LOUISVILLE – They stood ankle deep in mud on the most famous racetrack in the world and they stood in the infield grass and they stood next to the little piles of manure in the long tunnel that separates the saddling paddock from the bowl inside Churchill Downs, beneath its ancient twin spires. They were thoroughbred horse trainers, they were jockeys, they were owners. It was dusk on the first Saturday in May, and a veil of grey twilight hung over the track and over the moment. Misty droplets of rain fell intermittently. The Kentucky Derby had been run for the 145th time and it had finished, and yet the outcome remained undecided. Minutes ticked past: Five, ten, fifteen, twenty. Forever, and then longer. On the giant infield screens, a single word was illuminated just brighter than the rest, or so it seemed: UNOFFICIAL.

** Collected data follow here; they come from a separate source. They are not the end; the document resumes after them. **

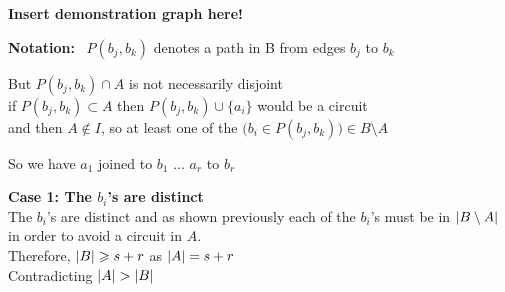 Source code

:\documentclass{article}
\theoremstyle{plain}
\theoremstyle{definition}
\theoremstyle{remark}
\newcommand\Notation{%
  \textbf{Notation:}~%
}
\begin{document}
 \textbf{Insert demonstration graph here!}
 
 \vspace{2mm}
 
 \begin{minipage}{.2\textwidth}
 \end{minipage}
\hspace{4cm} \begin{minipage}{.2\textwidth}
 \end{minipage}
 
 \vspace{2mm}
 
 \noindent\Notation $ P ( b_j, b_k ) $ denotes a path in B from edges $ b_j $ to $ b_k $
 
 \vspace{2mm}
 
\noindent But $ P(b_j,b_k) \cap A $ is not necessarily disjoint\\
\noindent if $ P(b_j,b_k) \subset A  $ then $ P(b_j,b_k) \cup \{ a_i \} $  would be a circuit\\ and then $ A \notin I $, so at least one of the $ \big( b_i \in P(b_j,b_k) \big) \in B \setminus A $
 
 \vspace{4mm}
 
 \noindent So we have $ a_1 $ joined to $ b_1$ ... $ a_r $ to $ b_r $
 
 \vspace{2mm}
 
 \noindent\textbf{Case 1: The $ b_i$'s are distinct}\\
 The $ b_i$'s are distinct and as shown previously each of the $ b_i$'s must be in $ \abs{B \setminus A} $ in order to avoid a circuit in $ A $.\\ 
\noindent Therefore,
  $ \abs{B} \geqslant s + r $ as $ \abs{A}  = s + r $ \\Contradicting $ \abs{A}  >  \abs{B} $
 
\end{document}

They would wait and then wait some more and when it was finished they would all stand at the intersection of history and shock. Some of them would be deprived of the most important victory in American racing and others would be awarded that same victory. It would be a moment unlike anything before it, in this place, in this race, a moment that will outlive all of them and all of us. For the first time in the nearly century-and-a-half life of the Kentucky Derby, a horse would cross the finish line first, a horse named Maximum Security, and be disqualified for committing a foul in the race. Country House would be declared the winner at the second-longest winning odds in Derby history.

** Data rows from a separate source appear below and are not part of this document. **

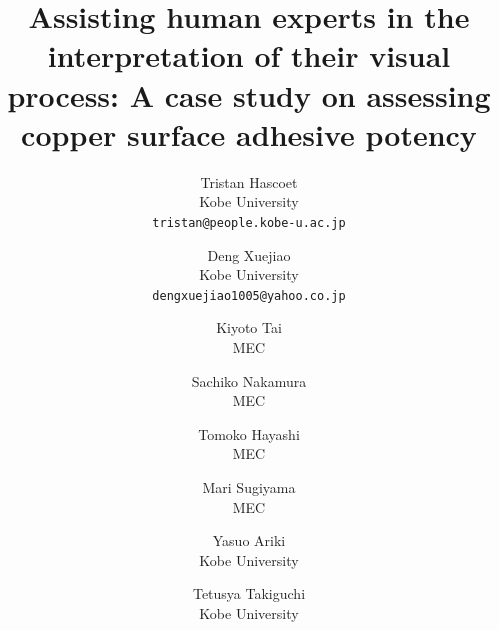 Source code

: \documentclass[10pt,twocolumn,letterpaper]{article}
\begin{document}
\title{Assisting human experts in the interpretation of their visual process: A case study on assessing copper surface adhesive potency}%

\author{
Tristan Hascoet\\
Kobe University\\
{\tt\small tristan@people.kobe-u.ac.jp}
\and
Deng Xuejiao\\
Kobe University\\
{\tt\small dengxuejiao1005@yahoo.co.jp}
\and
Kiyoto Tai\\
MEC\\
\and
Sachiko Nakamura\\
MEC\\
\and
Tomoko Hayashi\\
MEC\\
\and
Mari Sugiyama\\
MEC\\
\and
Yasuo Ariki\\
Kobe University\\
\and
Tetusya Takiguchi\\
Kobe University\\
}

\maketitle
\end{document}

This is what had happened. Nineteen three-year-old colts had run 1¼ miles around a giant oval inside this cathedral of racing, as they have done in the spring of the year since 10 years after the end of the Civil War. On this day they ran on a racing surface turned to pale brown slop by the rain that began only in the 90 minutes before post time. They ran strangely, at first quickly and then in a beehive bunch, bumping and grinding along. “Like a little kids’ soccer game,” said five-time Derby-winning trainer Bob Baffert, whose three horses would finish fourth, fifth and 14th. One of them led by a tiny margin, towing the others. It was a bay named Maximum Security. He was one of those horses that should not win the Kentucky Derby, but sometimes does and sometimes becomes the favorite, as Maximum Security did on Saturday, at 4-1 odds. Just because.

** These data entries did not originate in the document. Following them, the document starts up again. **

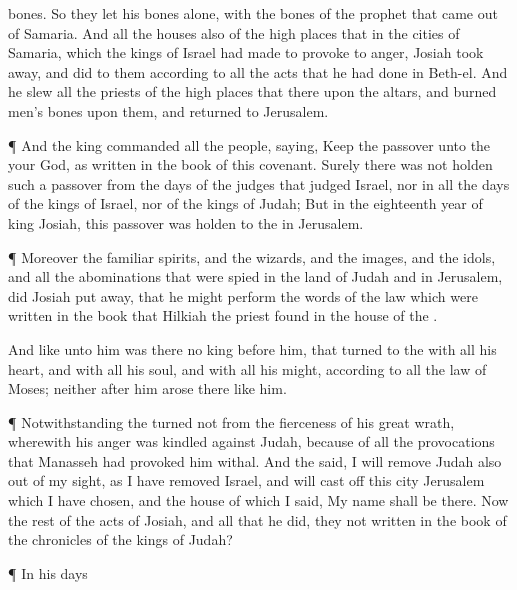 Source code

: {bones. So they let his
bones
alone, with the
bones of the
prophet that came
out of
Samaria.
And all the
houses also of the high
places that
{} in the
cities of
Samaria, which the
kings of
Israel had
made to provoke
{} to
anger,
Josiah took
away, and
did to them according to all the
acts that he had
done in
Beth-el.
And he
slew all the
priests of the high
places that
{} there upon the
altars, and
burned
men’s
bones upon them, and
returned to
Jerusalem.
\par }{\PP {}¶ And the
king
commanded all the
people,
saying,
Keep the
passover unto the
{} your
God, as
{}
written in the
book of this
covenant.
Surely there was not
holden such a
passover from the
days of the
judges that
judged
Israel, nor in all the
days of the
kings of
Israel, nor of the
kings of
Judah;
But in the
eighteenth
year of
king
Josiah,
{} this
passover was
holden to the
{} in
Jerusalem.
\par }{\PP {}¶ Moreover the
{} familiar
spirits, and the
wizards, and the
images, and the
idols, and all the
abominations that were
spied in the
land of
Judah and in
Jerusalem, did
Josiah put
away, that he might
perform the
words of the
law which were
written in the
book that
Hilkiah the
priest
found in the
house of the
{}.
\par }{\PP {}And like unto him was there no
king
before him, that
turned to the
{} with all his
heart, and with all his
soul, and with all his
might, according to all the
law of
Moses; neither
after him
arose there
{} like him.
\par }{\PP {}¶ Notwithstanding the
{}
turned not from the
fierceness of his
great
wrath, wherewith his
anger was
kindled against
Judah, because of all the
provocations that
Manasseh had
provoked him withal.
And the
{}
said, I will
remove
Judah also out of my
sight, as I have
removed
Israel, and will cast
off this
city
Jerusalem which I have
chosen, and the
house of which I
said, My
name shall be there.
Now the
rest of the
acts of
Josiah, and all that he
did,
{} they not
written in the
book of the
chronicles of the
kings of
Judah?
\par }{\PP {}¶ In his
days
}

Leaving the quarter pole at the head of the stretch, as more than 150,000 spectators, soaked by the rain, the bourbon and the beer, rose and roared in full throat, Maximum Security opened up his lead. Last December 20, Maximum Security had run in a $16,000 claiming race at Gulfstream Park in Florida, the first start of his life. He won that race by nine lengths and was not claimed (anyone at Gulfstream could have taken him for sixteen grand, no negotiation). “I said, ‘phew,’ ” said trainer Jason Servis, recalling that day. Maximum Security went on to win three more races, including the Florida Derby, to qualify for the Kentucky Derby as a genuine contender. There is no map for the trip from claimer to roses.
Maximum Security pulled away, ever so slightly, tiring less than the others. There was a moment of chaos near the top of the stretch. At least one jockey rose in his irons, a sign that a collision has been averted. In the mud and slop and in real time, it was difficult to interpret. Horse races are always difficult to interpret—giant animals running fast with brave and gifted small humans astride them. Maximum Security held together and won the Derby by one and three-quarter lengths over fast-closing Country House and three-quarters of a length over Code of Honor. The earth shook just a little as it always does and more so when it is the favorite who has won. He rides with more money on his back than the rest.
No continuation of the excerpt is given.